Not only are we adapting to living in a new city (okay, new to me and to my daughter), but we're adjusting to living with an extended family. The family isn't all that big when you consider it's just Gboy's mother and father with whom we're living. But we've moved into their house and I'm now having to learn how to live with the equivalent of roommates, in what is essentially someone else's turf. Never mind the in-law issues that are present.

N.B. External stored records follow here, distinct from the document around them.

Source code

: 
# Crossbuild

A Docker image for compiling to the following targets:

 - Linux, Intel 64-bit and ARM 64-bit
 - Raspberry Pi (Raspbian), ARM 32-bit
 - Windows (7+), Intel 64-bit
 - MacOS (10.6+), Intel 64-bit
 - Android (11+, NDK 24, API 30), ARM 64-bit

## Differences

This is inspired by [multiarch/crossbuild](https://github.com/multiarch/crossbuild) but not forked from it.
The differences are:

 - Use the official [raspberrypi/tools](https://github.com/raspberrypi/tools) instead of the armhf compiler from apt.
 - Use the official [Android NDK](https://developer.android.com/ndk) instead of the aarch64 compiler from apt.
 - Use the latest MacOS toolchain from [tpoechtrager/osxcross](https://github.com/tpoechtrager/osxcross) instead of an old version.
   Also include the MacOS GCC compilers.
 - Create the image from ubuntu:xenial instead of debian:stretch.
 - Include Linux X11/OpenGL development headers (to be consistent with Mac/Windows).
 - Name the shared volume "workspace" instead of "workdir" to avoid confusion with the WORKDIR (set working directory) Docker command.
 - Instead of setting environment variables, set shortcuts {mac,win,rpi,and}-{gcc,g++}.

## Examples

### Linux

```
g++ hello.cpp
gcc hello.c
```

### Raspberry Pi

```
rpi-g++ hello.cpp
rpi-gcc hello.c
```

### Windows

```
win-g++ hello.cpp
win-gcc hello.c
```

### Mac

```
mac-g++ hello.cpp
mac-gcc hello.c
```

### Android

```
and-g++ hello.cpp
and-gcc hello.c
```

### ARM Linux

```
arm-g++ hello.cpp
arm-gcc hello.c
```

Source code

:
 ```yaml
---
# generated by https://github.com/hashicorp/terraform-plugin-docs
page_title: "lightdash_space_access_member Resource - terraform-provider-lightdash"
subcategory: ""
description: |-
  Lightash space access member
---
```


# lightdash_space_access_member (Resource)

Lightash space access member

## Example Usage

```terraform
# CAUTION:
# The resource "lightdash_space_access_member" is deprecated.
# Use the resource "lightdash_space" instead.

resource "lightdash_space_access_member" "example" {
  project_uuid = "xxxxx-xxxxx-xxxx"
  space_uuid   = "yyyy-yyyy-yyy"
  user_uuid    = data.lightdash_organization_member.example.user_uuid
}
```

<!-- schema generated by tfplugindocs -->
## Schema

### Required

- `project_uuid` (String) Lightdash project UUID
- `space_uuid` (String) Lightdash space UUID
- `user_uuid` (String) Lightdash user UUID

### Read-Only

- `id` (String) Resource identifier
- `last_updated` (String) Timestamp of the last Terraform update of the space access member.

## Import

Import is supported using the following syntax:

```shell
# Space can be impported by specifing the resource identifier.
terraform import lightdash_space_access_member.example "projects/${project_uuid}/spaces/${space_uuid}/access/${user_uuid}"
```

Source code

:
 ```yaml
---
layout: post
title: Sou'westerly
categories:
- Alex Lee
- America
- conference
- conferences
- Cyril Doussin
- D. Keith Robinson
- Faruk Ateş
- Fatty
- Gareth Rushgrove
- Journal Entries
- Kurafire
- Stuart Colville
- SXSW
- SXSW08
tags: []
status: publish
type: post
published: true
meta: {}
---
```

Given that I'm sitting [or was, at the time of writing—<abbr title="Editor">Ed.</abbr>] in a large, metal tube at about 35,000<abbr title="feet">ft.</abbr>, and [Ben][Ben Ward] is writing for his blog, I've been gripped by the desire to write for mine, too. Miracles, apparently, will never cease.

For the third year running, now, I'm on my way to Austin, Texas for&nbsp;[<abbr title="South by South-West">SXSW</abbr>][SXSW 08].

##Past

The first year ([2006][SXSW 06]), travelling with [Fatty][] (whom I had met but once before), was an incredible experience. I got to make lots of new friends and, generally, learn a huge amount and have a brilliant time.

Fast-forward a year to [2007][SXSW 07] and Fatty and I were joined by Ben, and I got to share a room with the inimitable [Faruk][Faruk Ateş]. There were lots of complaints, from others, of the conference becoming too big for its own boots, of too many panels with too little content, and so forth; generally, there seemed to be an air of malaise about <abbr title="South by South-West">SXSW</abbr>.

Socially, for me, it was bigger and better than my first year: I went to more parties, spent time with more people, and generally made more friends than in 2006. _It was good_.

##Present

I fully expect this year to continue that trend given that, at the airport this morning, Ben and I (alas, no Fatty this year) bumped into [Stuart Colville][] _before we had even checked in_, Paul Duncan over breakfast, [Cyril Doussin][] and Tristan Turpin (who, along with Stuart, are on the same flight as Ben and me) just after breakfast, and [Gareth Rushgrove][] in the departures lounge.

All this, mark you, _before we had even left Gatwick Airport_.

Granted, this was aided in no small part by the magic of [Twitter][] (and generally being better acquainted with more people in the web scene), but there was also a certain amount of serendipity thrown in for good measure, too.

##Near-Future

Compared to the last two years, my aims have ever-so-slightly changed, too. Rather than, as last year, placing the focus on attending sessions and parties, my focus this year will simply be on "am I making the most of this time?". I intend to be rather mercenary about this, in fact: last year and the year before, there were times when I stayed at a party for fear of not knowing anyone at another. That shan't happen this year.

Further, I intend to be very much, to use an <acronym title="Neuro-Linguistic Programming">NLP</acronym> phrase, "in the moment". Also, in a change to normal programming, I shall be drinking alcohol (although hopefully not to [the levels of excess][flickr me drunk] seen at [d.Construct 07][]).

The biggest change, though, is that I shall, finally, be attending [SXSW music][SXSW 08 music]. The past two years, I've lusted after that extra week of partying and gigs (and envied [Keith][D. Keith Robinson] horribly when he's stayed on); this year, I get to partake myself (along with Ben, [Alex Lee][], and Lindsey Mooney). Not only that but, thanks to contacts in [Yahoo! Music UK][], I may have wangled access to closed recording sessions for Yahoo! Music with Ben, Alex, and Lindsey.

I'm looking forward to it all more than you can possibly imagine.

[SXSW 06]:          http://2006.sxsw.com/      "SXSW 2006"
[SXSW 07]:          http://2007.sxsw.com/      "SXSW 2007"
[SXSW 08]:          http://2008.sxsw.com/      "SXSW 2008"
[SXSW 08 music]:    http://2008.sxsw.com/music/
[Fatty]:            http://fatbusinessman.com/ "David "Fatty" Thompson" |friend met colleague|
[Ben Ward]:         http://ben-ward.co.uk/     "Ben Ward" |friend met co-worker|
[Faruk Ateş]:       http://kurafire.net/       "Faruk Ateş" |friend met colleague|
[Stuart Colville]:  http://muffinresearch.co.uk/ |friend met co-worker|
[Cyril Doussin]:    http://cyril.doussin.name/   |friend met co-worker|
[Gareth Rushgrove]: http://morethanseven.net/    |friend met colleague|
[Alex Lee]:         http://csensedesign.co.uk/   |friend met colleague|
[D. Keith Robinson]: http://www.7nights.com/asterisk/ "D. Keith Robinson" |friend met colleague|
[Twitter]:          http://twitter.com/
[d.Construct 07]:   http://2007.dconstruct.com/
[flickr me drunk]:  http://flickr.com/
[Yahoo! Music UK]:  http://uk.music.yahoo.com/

Thankfully I don't think we have many "issues" but there is no discounting the fact that I feel a little judged (or maybe scrutinized is a better word) when I'm around them. I think I'd feel this way even if they were American (i.e. we weren't from different cultures) but the language and culture differences certainly don't make it any easier. I find myself often wanting to say, "I'm only doing this because...." or "In the U.S. this is how lots of people do this...." or "Drinking 3 beers is totally fine for me even though I'm still breast-feeding some." But my Japanese isn't that good yet (and it just seems easier to not have ANY beer than to try to explain why the half a beer I might really have isn't a problem given the circumstances *sigh*). And the weird thing is that I think my in-laws really do like me and they've never said anything that leads me to believe they question my skills as a mother, but I'm still learning to live with the differences here, and on top of that I'm learning to live with roommates again. It's sort of like living in a fishbowl and it's been a while since I've had roommates in such a tight-ish space. Lucky for me, we (Gboy, me and Peanut) all get a little space of our own on the second floor, removed enough from my in-laws that I feel we all get some of our own space.
Update: After reading this post from an awesome blogger that I follow, I am reminded of all the wonderful things that come from having lots of family under one roof. And for that, I'm immensely grateful. I firmly believe in silver linings and Mel has shown me, perhaps unintentionally, the silver lining here.